[Stored data]:
= Beginning of Section =

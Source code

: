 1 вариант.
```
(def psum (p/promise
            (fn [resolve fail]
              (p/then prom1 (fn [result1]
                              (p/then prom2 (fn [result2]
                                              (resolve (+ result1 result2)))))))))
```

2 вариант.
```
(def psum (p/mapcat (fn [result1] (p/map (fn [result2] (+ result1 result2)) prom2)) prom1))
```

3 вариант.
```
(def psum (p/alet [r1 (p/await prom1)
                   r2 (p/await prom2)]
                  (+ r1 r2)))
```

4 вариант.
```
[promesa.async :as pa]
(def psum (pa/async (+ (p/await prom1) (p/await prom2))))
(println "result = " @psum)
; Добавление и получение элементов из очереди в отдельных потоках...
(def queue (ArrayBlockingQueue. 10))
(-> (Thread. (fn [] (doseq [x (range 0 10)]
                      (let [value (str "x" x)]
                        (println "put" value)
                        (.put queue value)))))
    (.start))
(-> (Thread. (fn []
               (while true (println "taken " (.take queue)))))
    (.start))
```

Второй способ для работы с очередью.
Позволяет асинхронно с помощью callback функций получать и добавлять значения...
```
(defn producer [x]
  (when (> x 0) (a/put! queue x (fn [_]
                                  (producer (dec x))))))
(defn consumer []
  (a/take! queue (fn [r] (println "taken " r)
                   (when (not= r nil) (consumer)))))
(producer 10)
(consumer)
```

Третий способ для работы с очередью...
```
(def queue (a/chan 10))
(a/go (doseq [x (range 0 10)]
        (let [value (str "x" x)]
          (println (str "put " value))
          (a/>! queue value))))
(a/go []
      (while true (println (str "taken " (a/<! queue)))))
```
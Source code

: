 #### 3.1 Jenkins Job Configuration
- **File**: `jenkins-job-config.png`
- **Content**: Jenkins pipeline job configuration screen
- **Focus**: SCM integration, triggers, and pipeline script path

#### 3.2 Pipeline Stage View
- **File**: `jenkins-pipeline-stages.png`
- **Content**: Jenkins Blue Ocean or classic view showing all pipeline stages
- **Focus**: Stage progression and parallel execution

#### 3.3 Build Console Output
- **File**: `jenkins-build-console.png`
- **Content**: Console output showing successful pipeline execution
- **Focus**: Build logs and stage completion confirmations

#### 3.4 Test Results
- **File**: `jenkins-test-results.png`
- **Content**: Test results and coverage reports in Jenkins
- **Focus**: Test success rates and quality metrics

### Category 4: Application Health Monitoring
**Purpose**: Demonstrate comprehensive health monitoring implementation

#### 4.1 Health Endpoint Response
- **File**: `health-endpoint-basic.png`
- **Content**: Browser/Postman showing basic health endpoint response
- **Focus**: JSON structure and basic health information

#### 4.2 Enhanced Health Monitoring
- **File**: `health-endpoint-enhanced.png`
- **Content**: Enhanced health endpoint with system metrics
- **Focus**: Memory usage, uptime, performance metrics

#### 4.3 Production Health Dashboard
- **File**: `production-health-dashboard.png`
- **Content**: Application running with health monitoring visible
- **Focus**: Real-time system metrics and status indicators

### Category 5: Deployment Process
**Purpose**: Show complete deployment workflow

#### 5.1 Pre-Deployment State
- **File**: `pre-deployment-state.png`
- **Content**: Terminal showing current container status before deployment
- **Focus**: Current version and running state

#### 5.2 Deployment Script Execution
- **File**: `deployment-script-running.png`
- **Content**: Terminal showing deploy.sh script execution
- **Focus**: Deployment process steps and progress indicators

= End of Section =

[Directions]: Return, word for word, the lines of the data above from the line with "#### 4.3 Production Health Dashboard" through the line with "complete deployment workflow", inclusive.

[Answer space]:
#### 4.3 Production Health Dashboard
- **File**: `production-health-dashboard.png`
- **Content**: Application running with health monitoring visible
- **Focus**: Real-time system metrics and status indicators

### Category 5: Deployment Process
**Purpose**: Show complete deployment workflow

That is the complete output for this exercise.